Think about it. There are a lot of journals, but there a lot more academics out there doing research (this includes graduate students and even some undergraduates if they have a professor who thinks they have done good work). Academic journals are not like magazines; they do not publish every month. Typically, they publish at most, four times per year. But. Here is a big one. Not all journals are created equal. If a journal has a sloppy peer-review process, then other researchers will not value the work published in it or the researchers whose work is accepted for publication. Sort of like a degree from U of I vs. Harvard.

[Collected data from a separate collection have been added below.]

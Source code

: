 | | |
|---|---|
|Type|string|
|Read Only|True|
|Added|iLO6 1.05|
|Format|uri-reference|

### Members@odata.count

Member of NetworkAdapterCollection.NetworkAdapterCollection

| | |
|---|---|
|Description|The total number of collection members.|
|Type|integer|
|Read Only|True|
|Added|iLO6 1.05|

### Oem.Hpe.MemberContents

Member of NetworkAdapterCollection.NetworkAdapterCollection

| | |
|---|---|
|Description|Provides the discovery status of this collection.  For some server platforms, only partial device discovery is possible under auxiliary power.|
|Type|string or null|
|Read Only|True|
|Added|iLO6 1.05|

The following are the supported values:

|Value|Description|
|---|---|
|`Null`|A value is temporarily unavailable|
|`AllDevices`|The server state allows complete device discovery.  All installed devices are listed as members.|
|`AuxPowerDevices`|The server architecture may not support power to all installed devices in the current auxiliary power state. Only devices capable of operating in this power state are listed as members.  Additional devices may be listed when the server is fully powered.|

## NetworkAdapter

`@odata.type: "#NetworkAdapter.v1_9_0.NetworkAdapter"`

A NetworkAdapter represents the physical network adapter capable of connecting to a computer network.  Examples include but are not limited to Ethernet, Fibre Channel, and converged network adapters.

In the case that Sarah Palin cites, research was published in a journal that had sloppy peer-review and other scientists did not use the results cited in that journal and recommended that others do the same. Some scientists had built their own work on data published in a journal whose work had been found to be faulty, thus making the entirety of
that work faulty whether it was or not. Sort of like building an excellent house on a cardboard foundation. First time it rains, there goes your house. Not political, just sound science.
"Our representatives in Copenhagen should remember that good environmental policymaking is about weighing real-world costs and benefits -- not pursuing a political agenda. That's not to say I deny the reality of some changes in climate -- far from it. I saw the impact of changing weather patterns firsthand while serving as governor of our only Arctic state ...But while we recognize the occurrence of these natural, cyclical environmental trends, we can't say with assurance that man's activities cause weather changes. We can say, however, that any potential benefits of proposed emissions reduction policies are far outweighed by their economic costs..." [emphasis added]
"...What Obama really hopes to bring home from Copenhagen is more pressure to pass the Democrats' cap-and-tax proposal. This is a political move. The last thing America needs is misguided legislation that will raise taxes and cost jobs -- particularly when the push for such legislation rests on agenda-driven science."
"Without trustworthy science and with so much at stake, Americans should be wary about what comes out of this politicized conference. The president should boycott Copenhagen."
I think I have satisfactorily debunked Sarah Palin's Facebook post, reprinted in the Washington Post. Who has a political agenda? Of course President Obama has a polical agenda. He is a politician. He also listens to his advisors. Climate change has been supported as fact by 95% of the world's scientists for years. The fact that some years are colder than others means nothing (ever heard of El Nino or La Nina?). Climate is completely different.
As I read somewhere the other day, conservatives like to drive SUV's because it drives liberals crazy. Because they don't care. Even if there is climate change, the attitude of the Sarah Palin's of the world, the GOPhers and other bots, I got mine. And that is about as political as you can get.